Preoccupied With Green Efficiency, We Suppress Green Shoots

Andrew Crosby
Age of Awareness
Published in
6 min readApr 23, 2021
The world was our oyster…

Why do obsolete practices and beliefs persist? Inertia, fatigue, entrenched power, and lack of vision all impede their displacement in creating the systems and societies that reflect today’s challenges and opportunities. The paradox is that the seeds of systemic shifts are all around us, ready to displace the obsolete, if we simply see the challenges and solutions differently.

Look at forest practices, for example. A recent story in the New York Times entitled There’s a Booming Business in America’s Forests. Some Aren’t Happy About It delivers an object lesson in the challenges in overcoming the obsolete. American forests are being cleared for the production of wood pellets that will be exported to growing European (and other foreign) markets driven by regulation that mandates use of renewable sources of energy over fossil fuels. This is the latest chapter in a recurring saga (including an earlier wave of biofuels) that has accelerated resource consumption, more greenhouse gasses, and higher consumer prices. Production and trade of these “climate friendlier” fuels has been deemed less harmful than alternatives by some countries, but they are accelerating the negative climate and economic dynamics they purport to mitigate. This is of course taking place in the context of plummeting prices for solar energy.

The perverse acceleration of a market that should no longer exist in environmental terms, in the case of pellets and biofuels, is enhanced by an efficient trade system.

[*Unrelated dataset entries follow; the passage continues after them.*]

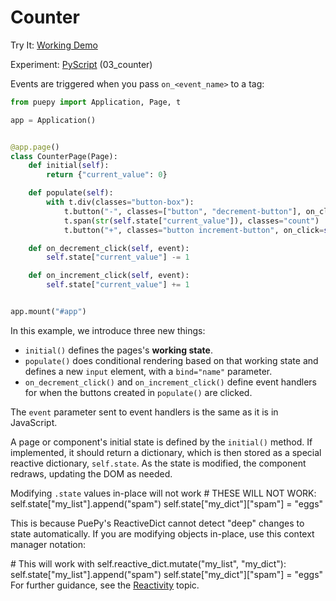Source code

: # Counter

<tldr>
    <p>Try It: <a href="https://kkinder.pyscriptapps.com/puepy-tutorial/latest/03_counter/index.html">Working Demo</a></p>
    <p>Experiment: <a href="https://pyscript.com/@kkinder/puepy-tutorial/latest">PyScript</a> (03_counter)</p>
</tldr>

Events are triggered when you pass `on_<event_name>` to a tag:

```Python
from puepy import Application, Page, t

app = Application()


@app.page()
class CounterPage(Page):
    def initial(self):
        return {"current_value": 0}

    def populate(self):
        with t.div(classes="button-box"):
            t.button("-", classes=["button", "decrement-button"], on_click=self.on_decrement_click)
            t.span(str(self.state["current_value"]), classes="count")
            t.button("+", classes="button increment-button", on_click=self.on_increment_click)

    def on_decrement_click(self, event):
        self.state["current_value"] -= 1

    def on_increment_click(self, event):
        self.state["current_value"] += 1


app.mount("#app")
```

In this example, we introduce three new things:

- `initial()` defines the pages's **working state**.
- `populate()` does conditional rendering based on that working state and defines a new `input` element, with
  a `bind="name"` parameter.
- `on_decrement_click()` and `on_increment_click()` define event handlers for when the buttons created in `populate()`
  are clicked.

<tip>
    The <code>event</code> parameter sent to event handlers is the same as it is in JavaScript.
</tip>

<note>

A page or component's initial state is defined by the `initial()` method. If implemented, it should return a dictionary,
which is then stored as a special reactive dictionary, `self.state`. As the state is modified, the component redraws,
updating the DOM as needed.

<warning>
Modifying <code>.state</code> values in-place <emphasis>will not work</emphasis>

<code-block lang="python">
# THESE WILL NOT WORK:
self.state["my_list"].append("spam")
self.state["my_dict"]["spam"] = "eggs"
</code-block>

This is because PuePy's ReactiveDict cannot detect "deep" changes to state automatically. If you are modifying objects
in-place, use this context manager notation:

<code-block lang="python">
# This will work
with self.reactive_dict.mutate("my_list", "my_dict"):
    self.state["my_list"].append("spam")
    self.state["my_dict"]["spam"] = "eggs"
</code-block>
</warning>
For further guidance, see the <a href="Reactivity.md">Reactivity</a> topic.
</note>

We are in an era of accelerating environmental degradation, loss of biodiversity and resilience. The additional knock-on effects of increased fires, shifting environmental patterns, and water loss led the Guardian newspaper to headline a recent article, Is This the End of Forests as We’ve Known Them? Whether harvested forests will recycle or re-establish any semblance of native biodiversity anytime soon (magical thinking) or whether they will come back at all (questionable) should be a sobering warning to change course for citizens, businesses, and governments.

Except, the externalities are killing us

The perverse acceleration of a market that should no longer exist in environmental terms, in the case of pellets and biofuels, is enhanced by an efficient trade system. Indeed, the system seems to work as designed with countries of differing natural resources and regulatory regimes finding a nice, profitable co-existence. Except, the externalities are killing us.

Pellets, Andrew Writer, CC BY

Imagine what could happen with a border carbon adjustment on traded goods. Wood pellet trade would surely be near the front of the line for offsetting tariffs. The BCA concept has knocked around for years and who knows whether it will happen. In the meantime, Yale professor William Nordhaus floated a simple and elegant proposal to this challenge in 2020 in an article for Foreign Affairs entitled The Climate Club in which he proposes coordinated commitments among member countries and penalties for those who do not participate, using tariffs as a potential lever. It’s time — now while the Biden administration has some momentum and a commitment in principle with China — to seriously explore such a mechanism.

At the business and community levels, what do these forest mowing jobs produce? According to neighbors, lots of noise and destruction, a few jobs, and then they will move on. Surely we can do better than that.

These are not factory farming, cash crops, or get rich quick types of strategies. But they are providing environmental, social, and monetary values that lead to better lives and healthier environments over the long run.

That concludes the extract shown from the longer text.